Now, we have been given that B scored as many as D and E combined, So we have
B’s score $=x+5+x$
Now, we have been given that E scored 8 fewer than A or we can say that A scored 8 more than E,
So, we have A’s score $=x+8$
Now, also given in the question that B and C scored $107$ between them so, we have
$B+C\text{ }\!\!'\!\!\text{ s score = 107}$
Or can write
 $\begin{align}
  & x+5+x+C\text{ }\!\!'\!\!\text{ s score = 107} \\
 & \Rightarrow \text{5+2x+}C\text{ }\!\!'\!\!\text{ s score = 107} \\
 & \Rightarrow C\text{ }\!\!'\!\!\text{ s score}=107-5-2x \\
 & \Rightarrow C\text{ }\!\!'\!\!\text{ s score}=102-2x \\
\end{align}$
Now, given in the question average score of all five batsmen is 36 runs.
So, the total scores will be $\left( A+B+C+D+E \right)'s\text{ score}$.

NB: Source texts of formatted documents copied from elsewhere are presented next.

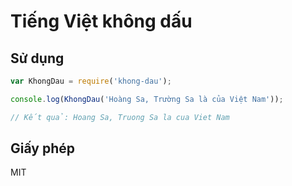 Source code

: # Tiếng Việt không dấu


## Sử dụng


```javascript
var KhongDau = require('khong-dau');

console.log(KhongDau('Hoàng Sa, Trường Sa là của Việt Nam'));

// Kết quả: Hoang Sa, Truong Sa la cua Viet Nam
```

## Giấy phép

MIT
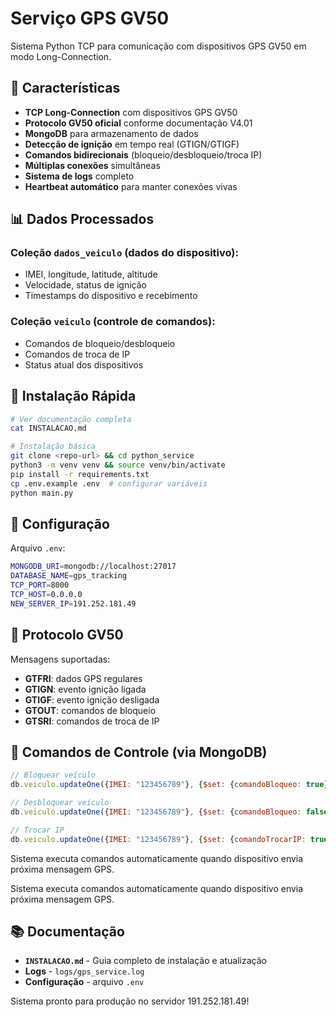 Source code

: # Serviço GPS GV50

Sistema Python TCP para comunicação com dispositivos GPS GV50 em modo Long-Connection.

## 🎯 Características

- **TCP Long-Connection** com dispositivos GPS GV50
- **Protocolo GV50 oficial** conforme documentação V4.01
- **MongoDB** para armazenamento de dados
- **Detecção de ignição** em tempo real (GTIGN/GTIGF)
- **Comandos bidirecionais** (bloqueio/desbloqueio/troca IP)
- **Múltiplas conexões** simultâneas
- **Sistema de logs** completo
- **Heartbeat automático** para manter conexões vivas

## 📊 Dados Processados

### Coleção `dados_veiculo` (dados do dispositivo):
- IMEI, longitude, latitude, altitude
- Velocidade, status de ignição
- Timestamps do dispositivo e recebimento

### Coleção `veiculo` (controle de comandos):
- Comandos de bloqueio/desbloqueio
- Comandos de troca de IP
- Status atual dos dispositivos

## 🚀 Instalação Rápida

```bash
# Ver documentação completa
cat INSTALACAO.md

# Instalação básica
git clone <repo-url> && cd python_service
python3 -m venv venv && source venv/bin/activate
pip install -r requirements.txt
cp .env.example .env  # configurar variáveis
python main.py
```

## 🔧 Configuração

Arquivo `.env`:
```bash
MONGODB_URI=mongodb://localhost:27017
DATABASE_NAME=gps_tracking
TCP_PORT=8000
TCP_HOST=0.0.0.0
NEW_SERVER_IP=191.252.181.49
```

## 📡 Protocolo GV50

Mensagens suportadas:
- **GTFRI**: dados GPS regulares
- **GTIGN**: evento ignição ligada  
- **GTIGF**: evento ignição desligada
- **GTOUT**: comandos de bloqueio
- **GTSRI**: comandos de troca de IP

## 🚗 Comandos de Controle (via MongoDB)

```javascript
// Bloquear veículo
db.veiculo.updateOne({IMEI: "123456789"}, {$set: {comandoBloqueo: true}})

// Desbloquear veículo  
db.veiculo.updateOne({IMEI: "123456789"}, {$set: {comandoBloqueo: false}})

// Trocar IP
db.veiculo.updateOne({IMEI: "123456789"}, {$set: {comandoTrocarIP: true}})
```

Sistema executa comandos automaticamente quando dispositivo envia próxima mensagem GPS.

Sistema executa comandos automaticamente quando dispositivo envia próxima mensagem GPS.

## 📚 Documentação

- **`INSTALACAO.md`** - Guia completo de instalação e atualização
- **Logs** - `logs/gps_service.log`
- **Configuração** - arquivo `.env`

Sistema pronto para produção no servidor 191.252.181.49! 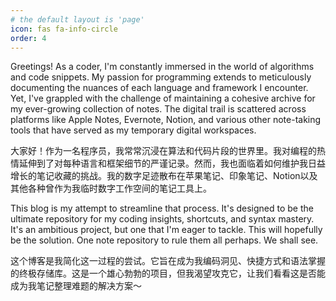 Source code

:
```yaml
---
# the default layout is 'page'
icon: fas fa-info-circle
order: 4
---
```


Greetings! As a coder, I'm constantly immersed in the world of algorithms and code snippets. My passion for programming extends to meticulously documenting the nuances of each language and framework I encounter. Yet, I've grappled with the challenge of maintaining a cohesive archive for my ever-growing collection of notes. The digital trail is scattered across platforms like Apple Notes, Evernote, Notion, and various other note-taking tools that have served as my temporary digital workspaces.

大家好！作为一名程序员，我常常沉浸在算法和代码片段的世界里。我对编程的热情延伸到了对每种语言和框架细节的严谨记录。然而，我也面临着如何维护我日益增长的笔记收藏的挑战。我的数字足迹散布在苹果笔记、印象笔记、Notion以及其他各种曾作为我临时数字工作空间的笔记工具上。


This blog is my attempt to streamline that process. It's designed to be the ultimate repository for my coding insights, shortcuts, and syntax mastery. It's an ambitious project, but one that I'm eager to tackle. This will hopefully be the solution. One note repository to rule them all perhaps. We shall see.

这个博客是我简化这一过程的尝试。它旨在成为我编码洞见、快捷方式和语法掌握的终极存储库。这是一个雄心勃勃的项目，但我渴望攻克它，让我们看看这是否能成为我笔记整理难题的解决方案～
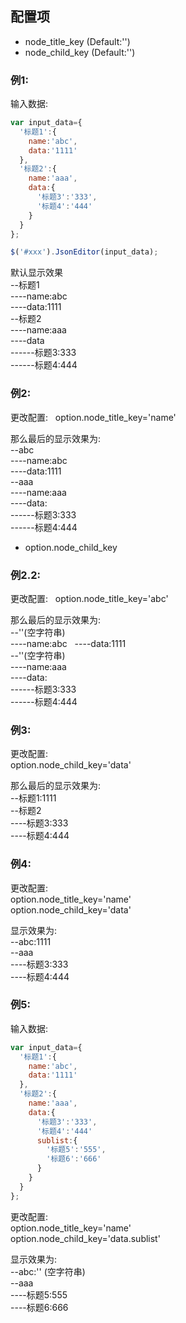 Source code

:  
## 配置项
* node_title_key  (Default:'')
* node_child_key  (Default:'')

### 例1:

输入数据:
```js
var input_data={
  '标题1':{
    name:'abc',
    data:'1111'
  },
  '标题2':{
    name:'aaa',
    data:{
      '标题3':'333',
      '标题4':'444'
    }
  }
};

$('#xxx').JsonEditor(input_data);
```

默认显示效果    
--标题1  
----name:abc  
----data:1111  
--标题2  
----name:aaa  
----data  
------标题3:333  
------标题4:444  



### 例2:
更改配置:   
option.node_title_key='name'

那么最后的显示效果为:    
--abc  
----name:abc  
----data:1111  
--aaa  
----name:aaa  
----data:  
------标题3:333  
------标题4:444  

* option.node_child_key

### 例2.2:
更改配置:   
option.node_title_key='abc'

那么最后的显示效果为:    
--''(空字符串)   
----name:abc   
----data:1111   
--''(空字符串)   
----name:aaa   
----data:  
------标题3:333  
------标题4:444  


### 例3:
更改配置:    
option.node_child_key='data'  

那么最后的显示效果为:     
--标题1:1111    
--标题2   
----标题3:333  
----标题4:444  

### 例4:
更改配置:      
option.node_title_key='name'  
option.node_child_key='data'  

显示效果为:    
--abc:1111  
--aaa  
----标题3:333  
----标题4:444  

### 例5:
输入数据:
```js
var input_data={
  '标题1':{
    name:'abc',
    data:'1111'
  },
  '标题2':{
    name:'aaa',
    data:{
      '标题3':'333',
      '标题4':'444'
      sublist:{
        '标题5':'555',
        '标题6':'666'
      }
    }
  }
};
```
更改配置:      
option.node_title_key='name'  
option.node_child_key='data.sublist'  

显示效果为:    
--abc:''  (空字符串)  
--aaa  
----标题5:555   
----标题6:666   
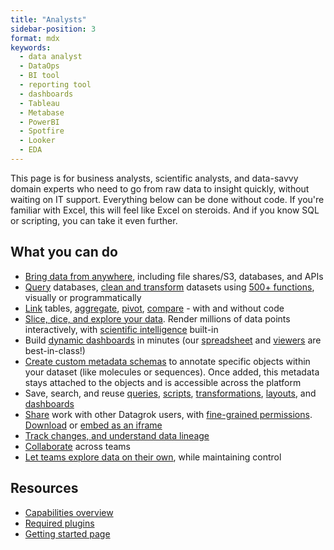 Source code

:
 ```yaml
---
title: "Analysts"
sidebar-position: 3
format: mdx
keywords:
  - data analyst
  - DataOps
  - BI tool
  - reporting tool
  - dashboards
  - Tableau
  - Metabase
  - PowerBI
  - Spotfire
  - Looker
  - EDA
---
```



This page is for business analysts, scientific analysts, and data-savvy domain
experts who need to go from raw data to insight quickly, without waiting on IT
support. Everything below can be done without code. If you're familiar with
Excel, this will feel like Excel on steroids. And if you know SQL or scripting,
you can take it even further.

<!--  See also our page for [data scientists](link). --->

## What you can do

* [Bring data from anywhere](../../datagrok.md#access), including file
  shares/S3, databases, and APIs
* [Query](../../../access/databases/databases.md) databases, [clean and transform](../../datagrok.md#transform) datasets using [500+ functions](../../concepts/functions/functions.md), visually or programmatically 
* [Link](../../../transform/link-tables.md) tables, [aggregate](../../../transform/aggregate-rows.md), [pivot](../../../access/databases/databases.md#aggregation-editor), [compare](../../../transform/compare-tables.md) - with and without code 
* [Slice, dice, and explore your data](../workflows/eda.md). Render
  millions of data points interactively, with [scientific intelligence](../../navigation/views/table-view.md#statistical-hypothesis-testing) built-in
* Build [dynamic dashboards](../../../access/databases/databases.md#creating-dynamic-dashboards-for-query-results) in minutes (our [spreadsheet](../../../visualize/viewers/grid.md#rows) and [viewers](../../../visualize/viewers/viewers.md) are best-in-class!)
* [Create custom metadata schemas](../../../govern/catalog/sticky-meta.md) to annotate specific objects within your dataset (like molecules or sequences). Once added, this metadata stays attached to the objects and is accessible across the platform
* Save, search, and reuse [queries](../../../access/databases/databases.md), [scripts](../../../compute/scripting/scripting.mdx), [transformations](../../navigation/panels/panels.md#recording-macros), [layouts](../../../visualize/view-layout.md), and [dashboards](../../concepts/project/dashboard.md)
* [Share](../../navigation/basic-tasks/basic-tasks.md#share) work with other Datagrok users, with [fine-grained permissions](../../../govern/access-control/access-control.md#permissions). [Download](../../navigation/basic-tasks/basic-tasks.md#download) or [embed as an iframe](../../navigation/views/table-view.md#embed) 
* [Track changes, and understand data lineage](../../datagrok.md#govern)
* [Collaborate](../../datagrok.md#collaborate) across teams
* [Let teams explore data on their own](../workflows/free-world-exploration.md#function-annotations), while maintaining control 

## Resources

* [Capabilities overview](../../datagrok.md)
* [Required plugins](../../plugins.md)
* [Getting started page](../../resources/self-guided-learning.md)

Substituting the values, we get
$\begin{align}
  & x+8+5+2x+102-2x+x+5+x \\
 & =3x+120 \\
\end{align}$
Now, we know that $\text{Average=}\dfrac{\text{Sum}}{\text{Total number of batsmen}}$
Now, substituting the values, we get
$36=\dfrac{3x+120}{5}$
Now, solving further we have
$\begin{align}
  & 36\times 5=3x+120 \\
 & 180=3x+120 \\
 & 180-120=3x \\
 & 60=3x \\
 & x=\dfrac{60}{3} \\
 & x=20 \\
\end{align}$
We have E’s score as $20$.
Option D is the correct answer.

Note: The possibility of mistake in this question is that students may equate the sum to $36$, which gives a wrong answer. Also, be careful while forming the equations. Read the information given in the question carefully and one by one form the equation.